Agri Business

India’s sugar exports reach 7.5 mt, may exceed 9 mt by September

Prabhudatta Mishra | | Updated on: May 19, 2022

Till now, exporters have signed deals to ship about 72 lakh tonnes of sugar

Indonesia, Afghanistan, Sri Lanka, Bangladesh, the UAE and Malaysia, apart from some African countries are key importers

The country’s sugar exports have reached 7.5 million tonnes (mt) so far in current sugar season (October-September), while another 1.5 mt already contracted are in pipeline for shipments in next two months.

“It is a milestone for the country as for the first time record sugar has been shipped out of the country, that too without any subsidy,” a Food Ministry official said. Last season, the shipments were to the tune of 7 mt, exceeding the target of 6 mt. In sugar seasons 2017-18, 2018-19 and 2019-20, 0.62 mt, 3.8 mt and 5.96 mt of sugar got exported, respectively.

“Export of sugar in current sugar season is 15 times of export compared with 2017-18. The major importing countries are Indonesia, Afghanistan, Sri Lanka, Bangladesh, the UAE and Malaysia, apart from some African countries,” the Food Ministry said in a statement.

About ₹14,456 core was released to sugar mills in the past five years to facilitate export of sugar and ₹2,000 crore as carrying cost for maintaining buffer stock, totalling the subsidy outgo at nearly ₹16,500 crore. But, this season there is no need for subsidy as there is an uptrend in global sugar prices.

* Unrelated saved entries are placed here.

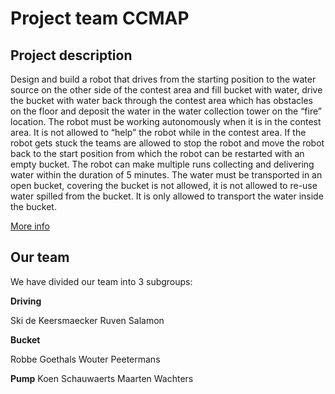 # Project team CCMAP
## Project description
Design and build a robot that drives from the starting position to the water source on the other side of the contest area and fill  bucket with water, drive the bucket with water back through the contest area which has obstacles on the floor and deposit the water in the water collection tower on the “fire” location.
The robot must be working autonomously when it is in the contest area. It is not allowed to “help” the robot while in the contest area. If the robot gets stuck the teams are allowed to stop the robot and move the robot back to the start position from which the robot can be restarted with an empty bucket. The robot can make multiple runs collecting and delivering water within the duration of 5 minutes. The water must be transported in an open bucket, covering the bucket is not allowed, it is not allowed to re-use water spilled from the bucket. It is only allowed to transport the water inside the bucket. 

[More info](http://www.ccm.nl/en/assignment-2017/assignment-2017.html)

## Our team

  We have divided our team into 3 subgroups:
  
  **Driving**
  
  Ski de Keersmaecker
  Ruven Salamon
  
  **Bucket**
  
  Robbe Goethals
  Wouter Peetermans
  
  **Pump**
  Koen Schauwaerts
  Maarten Wachters
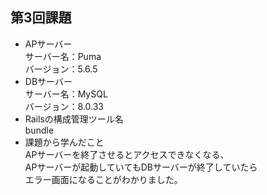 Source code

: ## 第3回課題
* APサーバー<br>
サーバー名：Puma<br> 
バージョン：5.6.5<br>
* DBサーバー<br>
サーバー名：MySQL<br> 
バージョン：8.0.33<br> 
* Railsの構成管理ツール名<br> 
bundle<br>
* 課題から学んだこと<br> 
APサーバーを終了させるとアクセスできなくなる、<br>
APサーバーが起動していてもDBサーバーが終了していたら<br>
エラー画面になることがわかりました。   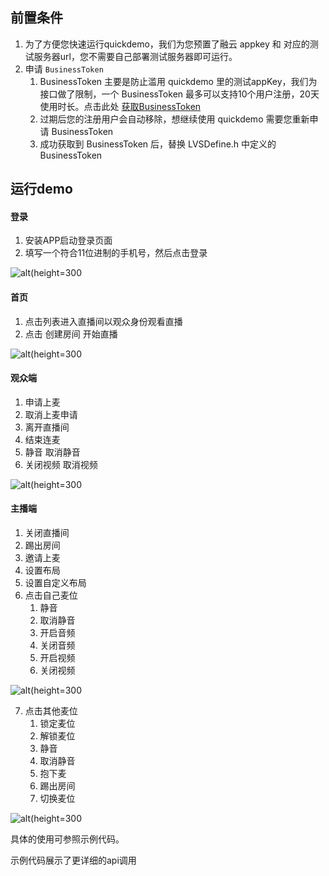 ## 前置条件

1. 为了方便您快速运行quickdemo，我们为您预置了融云 appkey 和 对应的测试服务器url，您不需要自己部署测试服务器即可运行。
2. 申请  `BusinessToken`
    1. BusinessToken 主要是防止滥用 quickdemo 里的测试appKey，我们为接口做了限制，一个 BusinessToken 最多可以支持10个用户注册，20天使用时长。点击此处 [获取BusinessToken](https://rcrtc-api.rongcloud.net/code)
    2. 过期后您的注册用户会自动移除，想继续使用 quickdemo 需要您重新申请 BusinessToken
    3. 成功获取到 BusinessToken 后，替换 LVSDefine.h 中定义的 BusinessToken

## 运行demo

#### 登录

1. 安装APP启动登录页面 
2. 填写一个符合11位进制的手机号，然后点击登录

![alt(height=300](./assets/README-1641550807942.jpg)


#### 首页

1. 点击列表进入直播间以观众身份观看直播
2. 点击 创建房间 开始直播

![alt(height=300](./assets/README-1641550863555.jpg)

#### 观众端

1. 申请上麦
2. 取消上麦申请
3. 离开直播间 
4. 结束连麦
5. 静音  取消静音
6. 关闭视频 取消视频

![alt(height=300](./assets/README-1641551010676.jpg)

#### 主播端

1. 关闭直播间
2. 踢出房间
3. 邀请上麦
4. 设置布局 
5. 设置自定义布局 
6. 点击自己麦位 
   1. 静音
   2. 取消静音
   3. 开启音频
   4. 关闭音频
   5. 开启视频
   6. 关闭视频

![alt(height=300](./assets/README-1641551329324.jpg)

7. 点击其他麦位
   1. 锁定麦位 
   2. 解锁麦位
   3. 静音
   4. 取消静音 
   5. 抱下麦
   6. 踢出房间
   7. 切换麦位

![alt(height=300](./assets/README-1641551688948.jpg)




具体的使用可参照示例代码。

示例代码展示了更详细的api调用
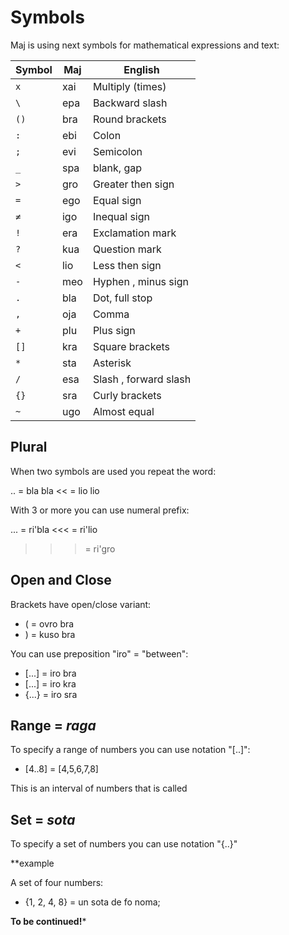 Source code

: # Symbols

Maj is using next symbols for mathematical expressions and text:

Symbol | Maj  | English
-------|------|---------------------
`x	`  | xai	| Multiply (times)
`\	`  | epa	| Backward slash
`()	`  | bra	| Round brackets
`:	`  | ebi	| Colon
`;	`  | evi	| Semicolon
`_	`  | spa	| blank, gap
`>	`  | gro	| Greater then sign
`=	`  | ego	| Equal sign
`≠	`  | igo	| Inequal sign
`!	`  | era	| Exclamation mark
`?	`  | kua	| Question mark
`<	`  | lio	| Less then sign
`-	`  | meo	| Hyphen , minus sign
`.	`  | bla	| Dot, full stop
`,	`  | oja	| Comma
`+	`  | plu	| Plus sign
`[]	`  | kra	| Square brackets
`*	`  | sta	| Asterisk
`/	`  | esa	| Slash , forward slash
`{}	`  | sra	| Curly brackets
`~  `  | ugo  | Almost equal

## Plural

When two symbols are used you repeat the word:

.. = bla bla
<< = lio lio

With 3 or more you can use numeral prefix:

... = ri'bla
<<< = ri'lio
>>> = ri'gro

## Open and Close 

Brackets have open/close variant:

* ( = ovro bra
* ) = kuso bra

You can use preposition "iro" = "between":

* [...] = iro bra
* [...] = iro kra
* {...} = iro sra

## Range = _raga_

To specify a range of numbers you can use notation "[..]":

* [4..8] = [4,5,6,7,8]

This is an interval of numbers that is called 

## Set = _sota_

To specify a set of numbers you can use notation "{..}"

**example

A set of four numbers:

* {1, 2, 4, 8} = un sota de fo noma; 

**To be continued!***


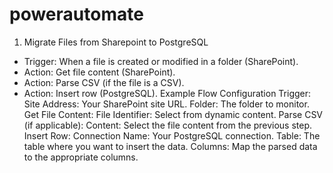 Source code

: # powerautomate
1. Migrate Files from Sharepoint to PostgreSQL
- Trigger: When a file is created or modified in a folder (SharePoint).
- Action: Get file content (SharePoint).
- Action: Parse CSV (if the file is a CSV).
- Action: Insert row (PostgreSQL).
Example Flow Configuration
Trigger:
Site Address: Your SharePoint site URL.
Folder: The folder to monitor.
Get File Content:
File Identifier: Select from dynamic content.
Parse CSV (if applicable):
Content: Select the file content from the previous step.
Insert Row:
Connection Name: Your PostgreSQL connection.
Table: The table where you want to insert the data.
Columns: Map the parsed data to the appropriate columns.

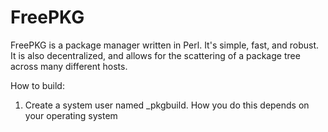 # FreePKG

FreePKG is a package manager written in Perl.
It's simple, fast, and robust.
It is also decentralized, and allows for the scattering of a package tree across many different hosts.

How to build:
1) Create a system user named \_pkgbuild. How you do this depends on your operating system
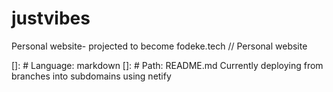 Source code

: # justvibes
Personal website- projected to become fodeke.tech
// Personal website

[]: # Language: markdown
[]: # Path: README.md
Currently deploying from branches into subdomains using netify  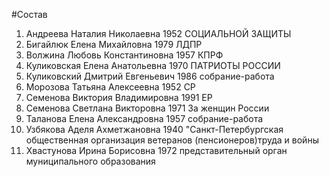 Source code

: #Состав
1. Андреева Наталия Николаевна 1952 СОЦИАЛЬНОЙ ЗАЩИТЫ
2. Бигайлюк Елена Михайловна 1979 ЛДПР
3. Волжина Любовь Константиновна 1957 КПРФ
4. Куликовская Елена Анатольевна 1970 ПАТРИОТЫ РОССИИ
5. Куликовский Дмитрий Евгеньевич 1986 собрание-работа
6. Морозова Татьяна Алексеевна 1952 СР
7. Семенова Виктория Владимировна 1991 ЕР
8. Семенова Светлана Викторовна 1971 За женщин России
9. Таланова Елена Александровна 1957 собрание-работа
10. Узбякова Аделя Ахметжановна 1940 \"Санкт-Петербургская общественная организация ветеранов (пенсионеров)труда и войны
11. Хвастунова Ирина Борисовна 1972 представительный орган муниципального образования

As higher realisation from exports help sugar mills to clear cane dues of farmers, the government has been simultaneously encouraging these companies to divert excess sugarcane to ethanol so that there is no glut in global market, officials said.

Breaking sugar cycle

As there is a need to break the so called sugar cycle in which India used to have two years of shortage after every three years of over production, the government has been trying to find a permanent solution to address the problem of excess sugar so that farmers do not shift from cane which normally they were doing due to lower realisation.

The target of 20 per cent blending of fuel grade ethanol with petrol by 2025 has been set with the vision to boost agricultural economy, to reduce dependence on imported fossil fuel, to save foreign exchange on account of crude oil import bill and to reduce the air pollution, the ministry said.

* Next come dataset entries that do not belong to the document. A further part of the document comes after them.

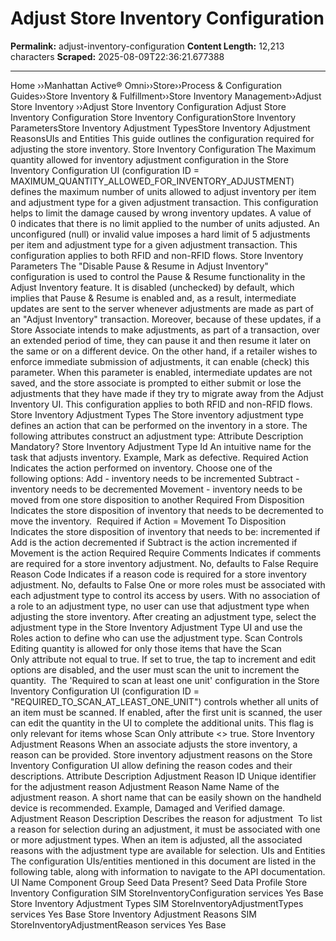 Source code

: # Adjust Store Inventory Configuration

**Permalink:** adjust-inventory-configuration
**Content Length:** 12,213 characters
**Scraped:** 2025-08-09T22:36:21.677388

---

Home &rsaquo;&rsaquo;Manhattan Active® Omni&rsaquo;&rsaquo;Store&rsaquo;&rsaquo;Process & Configuration Guides&rsaquo;&rsaquo;Store Inventory & Fulfillment&rsaquo;&rsaquo;Store Inventory Management&rsaquo;&rsaquo;Adjust Store Inventory ››Adjust Store Inventory Configuration Adjust Store Inventory Configuration Store Inventory ConfigurationStore Inventory ParametersStore Inventory Adjustment TypesStore Inventory Adjustment ReasonsUIs and Entities This guide outlines the configuration required for adjusting the store inventory. Store Inventory Configuration The&nbsp;Maximum quantity allowed for inventory adjustment&nbsp;configuration in&nbsp;the Store Inventory Configuration UI (configuration ID = MAXIMUM_QUANTITY_ALLOWED_FOR_INVENTORY_ADJUSTMENT) defines the maximum number of units allowed&nbsp;to adjust inventory per item and adjustment type for a given adjustment transaction. This configuration helps to limit the damage caused by wrong inventory updates.&nbsp;A value of 0&nbsp;indicates that there is no limit applied to the number of units adjusted. An unconfigured (null) or invalid value imposes a hard limit of 5 adjustments per item and adjustment type for a given adjustment transaction. This configuration applies to both RFID and non-RFID flows. Store Inventory Parameters The &quot;Disable Pause & Resume in Adjust Inventory&quot; configuration is used to control the Pause & Resume functionality in the Adjust Inventory feature. It is disabled (unchecked)&nbsp;by default, which implies that Pause & Resume is enabled and, as a result, intermediate updates are sent to the server whenever adjustments are made as part of an &quot;Adjust Inventory&quot; transaction. Moreover, because of these updates, if a Store Associate intends to make adjustments, as part of a transaction,&nbsp;over an extended period of time, they can pause it and then resume it later on the same or on a different device. On the other hand, if a retailer wishes to enforce immediate submission of adjustments, it can enable (check) this parameter. When this parameter is enabled, intermediate updates are not saved, and the store associate is prompted to either submit or lose the adjustments that they have made if they try to migrate away from the Adjust Inventory UI. This configuration applies to both RFID and non-RFID flows. Store Inventory Adjustment Types The Store inventory adjustment type defines an&nbsp;action that can be performed on the inventory in a store. The following attributes construct an adjustment type: Attribute Description Mandatory? Store Inventory Adjustment Type Id An intuitive name for the task that adjusts inventory. Example, Mark as defective. Required Action Indicates the action performed on inventory. Choose one of the following&nbsp;options: Add - inventory needs to be incremented Subtract - inventory needs to be decremented Movement - inventory needs to be moved from one store disposition to another Required From Disposition Indicates the store disposition of inventory that needs to be decremented to move the inventory.&nbsp; Required if Action = Movement To Disposition Indicates the store disposition of inventory that needs to be: incremented if Add is the action decremented if Subtract is the action incremented if Movement is the action Required Require Comments Indicates if comments are required for a store inventory adjustment. No, defaults to False Require Reason Code Indicates if a reason code is required for a store inventory adjustment. No, defaults to False One or more roles&nbsp;must be associated with each adjustment type&nbsp;to control its access by users. With no association of a role&nbsp;to an adjustment type, no user can use that adjustment type when adjusting the store inventory. After creating an adjustment type, select the adjustment type in the Store Inventory Adjustment Type&nbsp;UI and use the Roles&nbsp;action to define who can use the adjustment type. Scan Controls Editing quantity is allowed for only those items that have the&nbsp;Scan Only&nbsp;attribute not equal to true. If set to true, the tap to increment and edit options are disabled, and the user must scan the unit to increment the quantity.&nbsp; The &#39;Required to scan at least one unit&#39; configuration in&nbsp;the Store Inventory Configuration UI (configuration ID = &quot;REQUIRED_TO_SCAN_AT_LEAST_ONE_UNIT&quot;) controls whether all units of an item must be scanned. If enabled, after the first unit is scanned, the&nbsp;user can edit the quantity in the UI to complete the additional units. This flag is only relevant for items whose Scan Only attribute &lt;&gt;&nbsp;true. Store Inventory Adjustment Reasons When an associate adjusts the store inventory, a reason can be provided.&nbsp;Store inventory&nbsp;adjustment reasons on the Store Inventory Configuration UI&nbsp;allow&nbsp;defining&nbsp;the reason codes and their descriptions. Attribute Description Adjustment Reason ID Unique identifier for the adjustment reason Adjustment Reason Name Name of the adjustment reason. A short name that can be easily shown on the handheld device is recommended. Example,&nbsp;Damaged and Verified damage. Adjustment Reason Description Describes the reason for adjustment&nbsp; To list a reason for selection during an adjustment, it must be associated with one or more adjustment types. When an item is adjusted, all the associated reasons with the adjustment type are available for&nbsp;selection. UIs and Entities The configuration UIs/entities mentioned in this document are listed in the following table,&nbsp;along with information to&nbsp;navigate&nbsp;to the API documentation. UI Name Component Group Seed Data Present? Seed Data Profile Store Inventory Configuration SIM StoreInventoryConfiguration services Yes Base Store Inventory Adjustment Types SIM StoreInventoryAdjustmentTypes services Yes Base Store Inventory Adjustment Reasons SIM StoreInventoryAdjustmentReason services Yes Base &nbsp;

Till 2014, ethanol distillation capacity of molasses-based distilleries was only about 215 crore litres per annum, but it has reached to 569 crore litres now. Capacity of grain-based distilleries, which was 206 crore litres in 2014, is now at 298 crore litres per year. Thus, the total ethanol production capacities have increased from 421 crore litres to 867 crore litres in past eight years.

The ministry also said that supply of ethanol to OMCs was only 38 crore litres with blending levels of only 1.53 per cent during ethanol supply year (ESY) 2013-14 that runs from December to November. In ESY 2020-21, as high as 302.30 crore litres of ethanol have been supplied to oil marketing companies (OMCs) thereby, achieving 8.1 per cent blending levels.

But, in the current year, about 186 crore litres of ethanol have been blended with petrol until May 8, achieving 9.90 per cent blending. “In 2021-22, we will be achieving 10 per cent blending target,” the official said.